Concerns about whether the Trump administration plans to adhere to court rulings became heightened this year when Kilmar Armando Abrego Garcia was erroneously deported to El Salvador. A judge ruled that the administration could not deport the man but it did not comply and instead doubled down with negative claims about him.

“This is not just about one person this is about a broader issue about the constitution due process it’s about the right of people to have hearings before the government just rounds you up. And that’s why this is such a significant case, because it’s one person. But it’s about a broader, broader principle,” said David Schultz, professor of political science and law at Hamline University, in an interview with Tucker this April.

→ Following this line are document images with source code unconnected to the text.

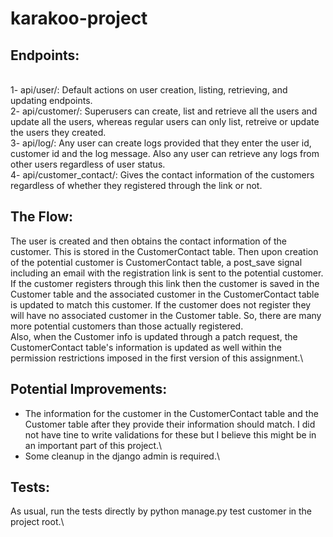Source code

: # karakoo-project

 ## Endpoints:
\
1- api/user/: Default actions on user creation, listing, retrieving, and updating endpoints.\
2- api/customer/: Superusers can create, list and retrieve all the users and update all the users, whereas regular users can only list, retreive or update the users they created.
\
3- api/log/: Any user can create logs provided that they enter the user id, customer id and the log message. Also any user can retrieve any logs from other users regardless of user status.\
4- api/customer_contact/: Gives the contact information of the customers regardless of whether they registered through the link or not.

## The Flow:
The user is created and then obtains the contact information of the customer. This is stored in the CustomerContact table. Then upon creation of the potential customer is CustomerContact table, a post_save signal including an email with the registration link is sent to the potential customer. If the customer registers through this link then the customer is saved in the Customer table and the associated customer in the CustomerContact table is updated to match this customer. If the customer does not register they will have no associated customer in the Customer table. So, there are many more potential customers than those actually registered.\
Also, when the Customer info is updated through a patch request, the CustomerContact table's information is updated as well within the permission restrictions imposed in the first version of this assignment.\
## Potential Improvements:
- The information for the customer in the CustomerContact table and the Customer table after they provide their information should match. I did not have tine to write validations for these but I believe this might be in an important part of this project.\
- Some cleanup in the django admin is required.\
## Tests:
As usual, run the tests directly by python manage.py test customer in the project root.\

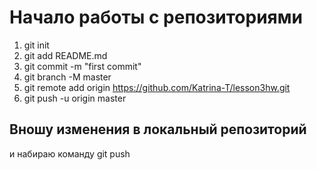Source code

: # Начало работы с репозиториями
1. git init
2. git add README.md
3. git commit -m "first commit"
4. git branch -M master
5. git remote add origin https://github.com/Katrina-T/lesson3hw.git
6. git push -u origin master

## Вношу изменения в локальный репозиторий
 и набираю команду
 git push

Hogan also noted that Trump has launched “vicious” attacks against federal judges who have made rulings against him. He likened this behavior as a sign of slipping from a “representative democracy” to “some sort of autocracy.”

“That is certainly not what the founders intended, and I don’t think… that’s what a lot of people living in the United States today want,” Hogan added.

At the same time, Trump has a considerable amount of power with Republican majorities in both chambers of Congress and a conservative-leaning Supreme Court. Hogan noted that the main way to check a president’s power is impeachment, which requires votes in Congress.